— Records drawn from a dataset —
<<<<

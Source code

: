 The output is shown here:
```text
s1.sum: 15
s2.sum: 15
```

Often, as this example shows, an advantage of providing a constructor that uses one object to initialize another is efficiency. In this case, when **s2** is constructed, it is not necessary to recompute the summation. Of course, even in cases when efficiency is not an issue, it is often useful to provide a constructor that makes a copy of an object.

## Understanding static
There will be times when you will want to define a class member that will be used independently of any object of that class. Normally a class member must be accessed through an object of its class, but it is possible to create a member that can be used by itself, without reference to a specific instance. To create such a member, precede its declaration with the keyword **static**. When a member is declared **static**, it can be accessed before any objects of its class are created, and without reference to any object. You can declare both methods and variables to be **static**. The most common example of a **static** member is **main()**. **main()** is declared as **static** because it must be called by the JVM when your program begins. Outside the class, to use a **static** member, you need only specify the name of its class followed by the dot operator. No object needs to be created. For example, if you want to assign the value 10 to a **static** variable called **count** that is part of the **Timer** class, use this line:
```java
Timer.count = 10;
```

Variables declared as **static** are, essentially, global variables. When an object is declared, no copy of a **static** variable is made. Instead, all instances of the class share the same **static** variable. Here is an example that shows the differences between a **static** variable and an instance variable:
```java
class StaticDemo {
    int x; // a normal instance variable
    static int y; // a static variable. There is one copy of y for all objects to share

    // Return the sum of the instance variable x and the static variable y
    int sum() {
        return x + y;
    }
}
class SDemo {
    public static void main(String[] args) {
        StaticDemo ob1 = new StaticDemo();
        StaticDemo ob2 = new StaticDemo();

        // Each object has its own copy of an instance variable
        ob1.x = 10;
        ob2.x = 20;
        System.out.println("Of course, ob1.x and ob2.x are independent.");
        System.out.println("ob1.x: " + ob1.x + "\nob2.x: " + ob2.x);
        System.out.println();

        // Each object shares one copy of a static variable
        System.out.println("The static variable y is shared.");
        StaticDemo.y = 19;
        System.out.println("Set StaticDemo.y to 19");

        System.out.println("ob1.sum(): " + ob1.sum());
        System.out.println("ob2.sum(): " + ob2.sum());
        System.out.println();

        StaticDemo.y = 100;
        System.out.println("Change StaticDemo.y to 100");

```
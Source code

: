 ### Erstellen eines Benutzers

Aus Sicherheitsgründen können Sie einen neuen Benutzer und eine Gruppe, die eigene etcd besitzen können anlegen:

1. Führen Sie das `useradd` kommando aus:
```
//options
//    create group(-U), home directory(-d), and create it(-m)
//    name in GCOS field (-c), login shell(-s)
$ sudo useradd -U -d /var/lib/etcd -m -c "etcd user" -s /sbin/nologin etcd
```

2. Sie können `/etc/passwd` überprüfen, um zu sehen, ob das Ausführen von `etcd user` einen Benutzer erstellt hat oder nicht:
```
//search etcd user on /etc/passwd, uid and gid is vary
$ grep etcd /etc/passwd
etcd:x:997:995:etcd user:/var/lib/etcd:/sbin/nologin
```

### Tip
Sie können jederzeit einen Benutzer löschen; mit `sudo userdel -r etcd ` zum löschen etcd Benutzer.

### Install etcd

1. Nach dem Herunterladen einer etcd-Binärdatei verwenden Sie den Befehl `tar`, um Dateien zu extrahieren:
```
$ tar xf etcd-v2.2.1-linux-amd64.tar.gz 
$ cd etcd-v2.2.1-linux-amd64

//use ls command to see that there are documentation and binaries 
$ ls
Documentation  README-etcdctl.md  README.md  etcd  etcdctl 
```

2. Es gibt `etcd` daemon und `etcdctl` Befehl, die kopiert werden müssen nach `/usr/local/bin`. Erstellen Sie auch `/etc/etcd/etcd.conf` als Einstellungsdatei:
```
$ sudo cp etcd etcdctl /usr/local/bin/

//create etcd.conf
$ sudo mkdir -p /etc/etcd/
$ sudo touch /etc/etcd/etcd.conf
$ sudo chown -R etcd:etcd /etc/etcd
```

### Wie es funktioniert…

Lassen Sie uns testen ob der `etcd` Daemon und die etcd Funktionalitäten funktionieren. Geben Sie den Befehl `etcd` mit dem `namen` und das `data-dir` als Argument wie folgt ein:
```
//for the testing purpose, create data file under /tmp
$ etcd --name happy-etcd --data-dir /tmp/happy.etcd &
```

>>>>

— YOUR INSTRUCTIONS —
Repeat every record exactly as written, please.

— REPLY —
Source code

: The output is shown here:
```text
s1.sum: 15
s2.sum: 15
```

Often, as this example shows, an advantage of providing a constructor that uses one object to initialize another is efficiency. In this case, when **s2** is constructed, it is not necessary to recompute the summation. Of course, even in cases when efficiency is not an issue, it is often useful to provide a constructor that makes a copy of an object.

## Understanding static
There will be times when you will want to define a class member that will be used independently of any object of that class. Normally a class member must be accessed through an object of its class, but it is possible to create a member that can be used by itself, without reference to a specific instance. To create such a member, precede its declaration with the keyword **static**. When a member is declared **static**, it can be accessed before any objects of its class are created, and without reference to any object. You can declare both methods and variables to be **static**. The most common example of a **static** member is **main()**. **main()** is declared as **static** because it must be called by the JVM when your program begins. Outside the class, to use a **static** member, you need only specify the name of its class followed by the dot operator. No object needs to be created. For example, if you want to assign the value 10 to a **static** variable called **count** that is part of the **Timer** class, use this line:
```java
Timer.count = 10;
```

Variables declared as **static** are, essentially, global variables. When an object is declared, no copy of a **static** variable is made. Instead, all instances of the class share the same **static** variable. Here is an example that shows the differences between a **static** variable and an instance variable:
```java
class StaticDemo {
    int x; // a normal instance variable
    static int y; // a static variable. There is one copy of y for all objects to share

    // Return the sum of the instance variable x and the static variable y
    int sum() {
        return x + y;
    }
}
class SDemo {
    public static void main(String[] args) {
        StaticDemo ob1 = new StaticDemo();
        StaticDemo ob2 = new StaticDemo();

        // Each object has its own copy of an instance variable
        ob1.x = 10;
        ob2.x = 20;
        System.out.println("Of course, ob1.x and ob2.x are independent.");
        System.out.println("ob1.x: " + ob1.x + "\nob2.x: " + ob2.x);
        System.out.println();

        // Each object shares one copy of a static variable
        System.out.println("The static variable y is shared.");
        StaticDemo.y = 19;
        System.out.println("Set StaticDemo.y to 19");

        System.out.println("ob1.sum(): " + ob1.sum());
        System.out.println("ob2.sum(): " + ob2.sum());
        System.out.println();

        StaticDemo.y = 100;
        System.out.println("Change StaticDemo.y to 100");

```
Source code

: ### Erstellen eines Benutzers

Aus Sicherheitsgründen können Sie einen neuen Benutzer und eine Gruppe, die eigene etcd besitzen können anlegen:

1. Führen Sie das `useradd` kommando aus:
```
//options
//    create group(-U), home directory(-d), and create it(-m)
//    name in GCOS field (-c), login shell(-s)
$ sudo useradd -U -d /var/lib/etcd -m -c "etcd user" -s /sbin/nologin etcd
```

2. Sie können `/etc/passwd` überprüfen, um zu sehen, ob das Ausführen von `etcd user` einen Benutzer erstellt hat oder nicht:
```
//search etcd user on /etc/passwd, uid and gid is vary
$ grep etcd /etc/passwd
etcd:x:997:995:etcd user:/var/lib/etcd:/sbin/nologin
```

### Tip
Sie können jederzeit einen Benutzer löschen; mit `sudo userdel -r etcd ` zum löschen etcd Benutzer.

### Install etcd

1. Nach dem Herunterladen einer etcd-Binärdatei verwenden Sie den Befehl `tar`, um Dateien zu extrahieren:
```
$ tar xf etcd-v2.2.1-linux-amd64.tar.gz 
$ cd etcd-v2.2.1-linux-amd64

//use ls command to see that there are documentation and binaries 
$ ls
Documentation  README-etcdctl.md  README.md  etcd  etcdctl 
```

2. Es gibt `etcd` daemon und `etcdctl` Befehl, die kopiert werden müssen nach `/usr/local/bin`. Erstellen Sie auch `/etc/etcd/etcd.conf` als Einstellungsdatei:
```
$ sudo cp etcd etcdctl /usr/local/bin/

//create etcd.conf
$ sudo mkdir -p /etc/etcd/
$ sudo touch /etc/etcd/etcd.conf
$ sudo chown -R etcd:etcd /etc/etcd
```

### Wie es funktioniert…

Lassen Sie uns testen ob der `etcd` Daemon und die etcd Funktionalitäten funktionieren. Geben Sie den Befehl `etcd` mit dem `namen` und das `data-dir` als Argument wie folgt ein:
```
//for the testing purpose, create data file under /tmp
$ etcd --name happy-etcd --data-dir /tmp/happy.etcd &
```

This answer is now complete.